A minor stylistic suggestion. Can we agree to name the variables of type identType as id, id', id1, id2 etc, instead of ident and its variations? The id is shorter and still has clear semantics.

id conflicts with identity function, unfortunately. And in most cases, we are looking at elements of identType as on events, and name them e, e1, e2... So maybe ident is better. But if we want to somehow name a fresh identifier we can use something like fresh_id (in transitionsystem.v for example)

[eupp]

id conflicts with identity function, unfortunately.

Fair enough. Let's stick with ident and its derivatives.

But if we want to somehow name a fresh identifier we can use something like fresh_id (in transitionsystem.v for example)

In that context, fresh_id looks to verbose, comparing to other event identifiers like e, e1, e2, etc. So we need to invent a better convention. We can just name the fresh event simply as e (not so good), en (n here to reflect it is n-th event added on the n-th step), or e_fr (short for e_fresh). I personally like en. Other suggestions are welcome.

[volodeyka]

In that context, fresh_id looks to verbose, comparing to other event identifiers like e, e1, e2, etc. So we need to invent a better convention. We can just name the fresh event simply as e (not so good), en (n here to reflect it is n-th event added on the n-th step), or e_fr (short for e_fresh). I personally like en. Other suggestions are welcome.

I vote for e_fr or efr

[anton-trunov]

In that context we never use fresh. How about using it? It's just one symbol longer than e_fr but actually readable.

It was my first solution :)

[eupp]

In that context we never use fresh. How about using it? It's just one symbol longer than e_fr but actually readable.

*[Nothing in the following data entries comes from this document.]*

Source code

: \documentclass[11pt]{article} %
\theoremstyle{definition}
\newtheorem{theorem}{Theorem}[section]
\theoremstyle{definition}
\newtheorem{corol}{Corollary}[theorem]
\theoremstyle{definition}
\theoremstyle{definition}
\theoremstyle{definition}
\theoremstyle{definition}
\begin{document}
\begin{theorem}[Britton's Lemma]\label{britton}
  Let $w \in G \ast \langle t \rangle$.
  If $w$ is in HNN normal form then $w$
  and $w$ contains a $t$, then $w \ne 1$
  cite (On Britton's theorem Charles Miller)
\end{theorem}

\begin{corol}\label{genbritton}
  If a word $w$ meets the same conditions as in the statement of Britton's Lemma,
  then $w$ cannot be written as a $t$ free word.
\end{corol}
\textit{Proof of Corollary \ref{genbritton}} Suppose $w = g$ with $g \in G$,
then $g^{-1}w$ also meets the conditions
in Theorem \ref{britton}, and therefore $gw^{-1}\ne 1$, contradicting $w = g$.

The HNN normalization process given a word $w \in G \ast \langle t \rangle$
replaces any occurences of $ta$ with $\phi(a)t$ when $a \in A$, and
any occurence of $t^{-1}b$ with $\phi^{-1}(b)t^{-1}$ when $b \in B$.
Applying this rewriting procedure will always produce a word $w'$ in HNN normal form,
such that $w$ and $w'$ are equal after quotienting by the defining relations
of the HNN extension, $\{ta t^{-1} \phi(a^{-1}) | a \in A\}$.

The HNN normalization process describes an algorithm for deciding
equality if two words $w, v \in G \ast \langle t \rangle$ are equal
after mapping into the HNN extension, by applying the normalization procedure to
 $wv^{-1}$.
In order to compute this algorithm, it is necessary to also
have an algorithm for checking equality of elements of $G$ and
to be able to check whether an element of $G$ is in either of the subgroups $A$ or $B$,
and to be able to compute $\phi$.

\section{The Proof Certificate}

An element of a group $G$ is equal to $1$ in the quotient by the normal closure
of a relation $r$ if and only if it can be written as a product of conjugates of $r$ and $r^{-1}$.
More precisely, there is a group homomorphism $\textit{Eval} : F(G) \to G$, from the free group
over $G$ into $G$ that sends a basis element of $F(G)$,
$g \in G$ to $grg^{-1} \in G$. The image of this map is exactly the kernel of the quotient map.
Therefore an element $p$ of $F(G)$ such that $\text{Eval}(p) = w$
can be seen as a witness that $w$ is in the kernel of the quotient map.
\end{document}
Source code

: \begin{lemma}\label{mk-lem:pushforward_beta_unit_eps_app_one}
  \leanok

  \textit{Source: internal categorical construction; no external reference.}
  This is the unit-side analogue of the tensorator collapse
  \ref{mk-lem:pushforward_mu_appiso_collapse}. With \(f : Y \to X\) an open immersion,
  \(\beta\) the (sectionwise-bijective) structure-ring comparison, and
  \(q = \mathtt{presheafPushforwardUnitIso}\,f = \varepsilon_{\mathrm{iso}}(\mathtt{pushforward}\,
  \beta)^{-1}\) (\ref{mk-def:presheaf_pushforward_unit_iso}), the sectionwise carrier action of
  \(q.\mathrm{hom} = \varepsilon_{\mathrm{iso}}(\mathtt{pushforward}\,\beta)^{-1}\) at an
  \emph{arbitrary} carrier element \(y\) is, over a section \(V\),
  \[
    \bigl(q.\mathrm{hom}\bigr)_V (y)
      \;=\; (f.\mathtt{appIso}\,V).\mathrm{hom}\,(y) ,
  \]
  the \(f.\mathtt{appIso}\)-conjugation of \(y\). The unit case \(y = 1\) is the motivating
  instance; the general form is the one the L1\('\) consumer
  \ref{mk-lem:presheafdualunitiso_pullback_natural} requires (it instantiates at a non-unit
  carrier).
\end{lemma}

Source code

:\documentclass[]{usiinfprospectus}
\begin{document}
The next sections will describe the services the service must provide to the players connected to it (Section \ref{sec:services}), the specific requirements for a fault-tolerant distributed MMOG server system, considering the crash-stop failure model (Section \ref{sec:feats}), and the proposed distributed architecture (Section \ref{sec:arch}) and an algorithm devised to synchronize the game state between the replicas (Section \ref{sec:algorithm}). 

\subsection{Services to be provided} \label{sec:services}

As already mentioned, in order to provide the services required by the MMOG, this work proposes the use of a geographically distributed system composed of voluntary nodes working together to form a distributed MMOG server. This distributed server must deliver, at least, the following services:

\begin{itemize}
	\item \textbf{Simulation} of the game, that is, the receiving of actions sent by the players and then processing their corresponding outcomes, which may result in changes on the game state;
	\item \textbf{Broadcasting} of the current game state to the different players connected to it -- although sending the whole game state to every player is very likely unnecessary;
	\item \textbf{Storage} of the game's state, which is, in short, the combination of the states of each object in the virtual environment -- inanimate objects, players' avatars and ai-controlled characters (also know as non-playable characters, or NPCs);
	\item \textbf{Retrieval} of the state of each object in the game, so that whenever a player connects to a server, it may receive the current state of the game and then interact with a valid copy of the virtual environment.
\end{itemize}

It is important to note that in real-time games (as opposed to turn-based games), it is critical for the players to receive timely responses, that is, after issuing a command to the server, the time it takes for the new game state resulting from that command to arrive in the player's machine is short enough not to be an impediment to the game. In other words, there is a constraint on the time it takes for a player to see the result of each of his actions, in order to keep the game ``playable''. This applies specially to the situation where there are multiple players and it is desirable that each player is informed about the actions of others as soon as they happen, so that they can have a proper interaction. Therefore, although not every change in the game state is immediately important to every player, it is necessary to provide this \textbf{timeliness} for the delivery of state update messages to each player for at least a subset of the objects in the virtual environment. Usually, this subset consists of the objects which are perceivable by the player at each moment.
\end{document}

It was my first solution :)

Did you proposed it in some PR? Sorry if I missed that and then have repeated it here.

It looks like we still haven't reached consensus. I vote for en, @volodeyka for e_fr/efr, @dmitromikh is silent. Thus @anton-trunov has casting vote :)

[anton-trunov]

I'd rather have fresh spelled out fully (as most papers seem to do), but if need be then something that has at least fr in it should be acceptable. Let me refresh the context of fresh_id usage and I'll get back to to this issue.

[eupp]

I'd rather have fresh spelled out fully (as most papers seem to do), but if need be then something that has at least fr in it should be acceptable. Let me refresh the context of fresh_id usage and I'll get back to to this issue.

Ok, thanks!

Just in case: we speak about the particular context, inside the construction of event structures. There, we primarly use e to denote events, and thus fresh_id stands out. An example of the problem https://github.com/volodeyka/event-struct/blob/294771c1e504d73e05a4ab29ad8a966db5d57ae5/transitionsystem.v#L176

In general I'm ok with fresh_id, it's just this particular use case that bothers me.

[volodeyka]

I vote for en, @volodeyka for e_fr/efr, @dmitromikh is silent.

I vote for fresh

[eupp]

With @volodeyka we have recently faced a new challenge related to identType. Let E : identType, f and g are two finitely supported functions f g : { fsfun E -> D }, an assume that the support of f is less than that of g, i.e. supp f <= supp g. The let h : supp f -> E be a function that is injective on the support of f. We want to have a canonical way to extend h to the whole type E so that the resulting function is still injective. An intuitive way to do that is to map all elements outside of the support of f to elements outside of the support of g. However, it is not possible to do so with the current design.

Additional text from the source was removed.